Actor Freida Pinto Celebrates International Day of the Girl at GW

The star discusses the power of education after a screening of the film “Girl Rising.”

Freida Pinto
(From left) "Girl Rising" producer Martha Adams and actor Freida Pinto field questions from Lynn R. Goldman, dean of the Milken Institute School of Public Health. (Photo credit: Matthew Golden)
October 11, 2015

By Lauren Ingeno

The 2013 documentary film “Girl Rising” should inspire viewers to ask, “What’s Next?” actress Freida Pinto told an audience Friday at the George Washington University’s Milken Institute School of Public Health.

“We don’t tell these stories to make you feel further despondent or discouraged. We want to tell them with an element of inspiration. We want to be able to uplift these girls and not view them as victims,” she said in the full auditorium.

Ms. Pinto—best known for her role in “Slumdog Millionaire”—joined “Girl Rising” producer Martha Adams for a screening and discussion of the film, in celebration of the International Day of the Girl on Oct. 11. The Milken Institute SPH, the Global Women’s Institute (GWI) and Girl Up co-hosted the event.

An estimated 62 million girls across the globe fail to reach their full potential because they are denied the right to an education, Ms. Pinto said. Girl Rising and its accompanying campaign aim to address that problem by building awareness through storytelling.
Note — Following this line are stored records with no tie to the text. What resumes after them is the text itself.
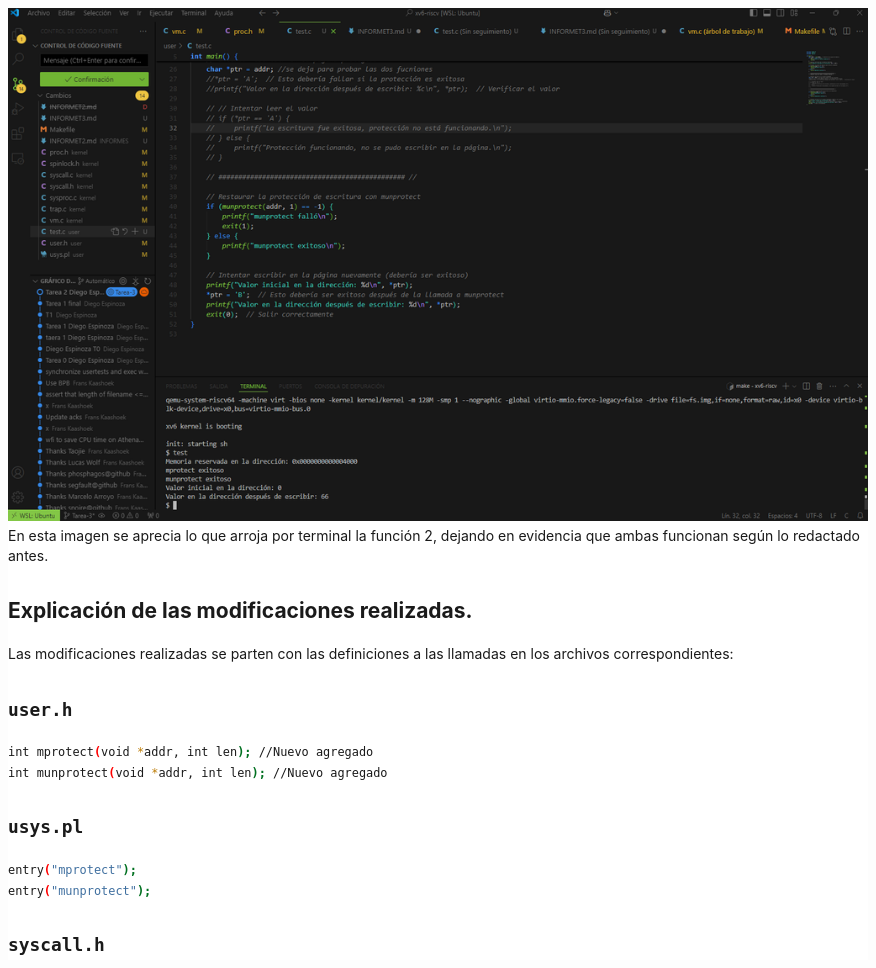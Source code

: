 ![alt text](<f2 t3.png>)
En esta imagen se aprecia lo que arroja por terminal la función 2, dejando en evidencia que ambas funcionan según lo redactado antes.

## Explicación de las modificaciones realizadas.

Las modificaciones realizadas se parten con las definiciones a las llamadas en los archivos correspondientes:

## `user.h`

```bash
int mprotect(void *addr, int len); //Nuevo agregado
int munprotect(void *addr, int len); //Nuevo agregado
```

## `usys.pl`

```bash
entry("mprotect");
entry("munprotect");
```

## `syscall.h`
The film tells the stories of girls from nine developing countries who have overcome enormous obstacles to pursue their dreams. The stories are a mix of documentary filmmaking and re-creations that involve actors and the girls themselves. Ms. Pinto is one of nine actresses who narrate the girls’ tales.

The audience at Friday’s event watched two chapters of the film. The first, narrated by GW alumna Kerry Washington, B.A. ’98, featured a girl from Nepal named Suma who writes songs to escape her grueling life as a bonded laborer. The second, narrated by Anne Hathaway, depicted the life of Amina, a child bride whose parents sell her into marriage for $5,000 when she is 11 years old. When she gives birth to a son soon after, Amina is still determined to finish her education.

Following the film screening, Milken Institute SPH Dean Lynn R. Goldman sat down for a conversation with Ms. Pinto and Ms. Adams, the producer, about their mission to give more girls access to education and to better their status in oppressive societies.

As a Girl Rising ambassador, Ms. Pinto is now working with the Girl Rising: ENGAGE INDIA campaign, which brings the film to over 14,000 children from communities in Bihar and Rajasthan.

(From left) Lynn R. Goldman, Diane Robinson Knapp, Freida Pinto, Steven Knapp, Martha Adams and Amita Vyas. (Photo: Matthew Golden) 


At the GW event, Ms. Pinto welcomed attendees with a story about her trip to a school in Ethiopia two years ago. During the visit, she fielded questions from parents and students with the help of a translator. Then, to her surprise, a young girl stood up and addressed the actor in English.

“Ms. Pinto, I thank you very much for coming to our school, for listening to our stories, for trying to find out how you can help. But with all due respect, I really wish you’d come on a Saturday or a Sunday, because I had to miss my chemistry class for you,” the girl told her.

“I was told off right to my face. I stood up, and I started clapping. And I said, ‘You go girl.’ Because that is really what we want to hear,” Ms. Pinto said with a big smile.

Friday’s question and answer session provided audience members a chance to share their thoughts with the actor and the producer.

When asked by GWI Director Mary Ellsberg what story Ms. Adams would tell if she were to feature an American “girl rising,” the producer said it would be someone from a Native American tribe.

Amita Vyas—an associate professor of prevention and community health who served as a producer of the Hindi version of “Girl Rising”—said that the film led to an “inspirational conversation” with her then nine-year-old daughter, who asked her mother what she “could do” to help the girls she had watched in the movie.

“What I love about the film is that it inspires action. It’s the spark,” Dr. Vyas said. “But what that action is, is up to you.”

At the end of the event, Ms. Pinto charged the audience members to take action by participating in First Lady Michelle Obama’s #62MillionGirls campaign. The social media project, which is part of the Let Girls Learn initiative, asks supporters to post selfies on Twitter and Instagram with a message about what they learned in school, along with the statement, “#62MillionGirls don’t have that chance.”

“This is only going to create the initial spark. We know that the actual change at the grassroots level is not going to happen just by us taking a selfie,” Ms. Pinto said. “But let’s make this commitment and find ways in which we can help.”